──────── Records for this exercise ────────

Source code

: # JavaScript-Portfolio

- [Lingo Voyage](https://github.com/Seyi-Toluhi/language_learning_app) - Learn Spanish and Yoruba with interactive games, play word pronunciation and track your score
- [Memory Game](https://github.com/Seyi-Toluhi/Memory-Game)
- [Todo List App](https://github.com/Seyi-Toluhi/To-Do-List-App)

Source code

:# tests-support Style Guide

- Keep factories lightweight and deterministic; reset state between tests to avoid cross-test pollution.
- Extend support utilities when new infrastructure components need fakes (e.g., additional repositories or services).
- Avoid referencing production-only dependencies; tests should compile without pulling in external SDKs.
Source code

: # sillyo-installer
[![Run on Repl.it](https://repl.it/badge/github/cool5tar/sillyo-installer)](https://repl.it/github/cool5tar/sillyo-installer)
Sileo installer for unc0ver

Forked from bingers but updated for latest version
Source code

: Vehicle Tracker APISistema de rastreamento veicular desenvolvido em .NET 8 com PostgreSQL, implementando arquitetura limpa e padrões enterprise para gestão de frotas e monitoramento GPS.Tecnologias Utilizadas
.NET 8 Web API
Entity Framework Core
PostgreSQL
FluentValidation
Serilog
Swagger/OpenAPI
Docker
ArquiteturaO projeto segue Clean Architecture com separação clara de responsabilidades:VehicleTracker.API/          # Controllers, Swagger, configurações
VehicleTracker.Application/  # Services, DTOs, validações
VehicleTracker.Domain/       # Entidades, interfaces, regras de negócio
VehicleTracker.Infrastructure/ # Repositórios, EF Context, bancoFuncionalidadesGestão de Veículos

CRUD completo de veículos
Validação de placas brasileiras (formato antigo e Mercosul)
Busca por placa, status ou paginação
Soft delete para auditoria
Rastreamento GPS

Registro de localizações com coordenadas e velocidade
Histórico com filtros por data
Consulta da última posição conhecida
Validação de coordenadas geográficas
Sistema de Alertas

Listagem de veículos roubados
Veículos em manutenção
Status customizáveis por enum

────────

Retype exactly the line with "Soft delete para auditoria" and each line after it until the records end, and include no other line.

The answer:
Soft delete para auditoria
Rastreamento GPS

Registro de localizações com coordenadas e velocidade
Histórico com filtros por data
Consulta da última posição conhecida
Validação de coordenadas geográficas
Sistema de Alertas

Listagem de veículos roubados
Veículos em manutenção
Status customizáveis por enum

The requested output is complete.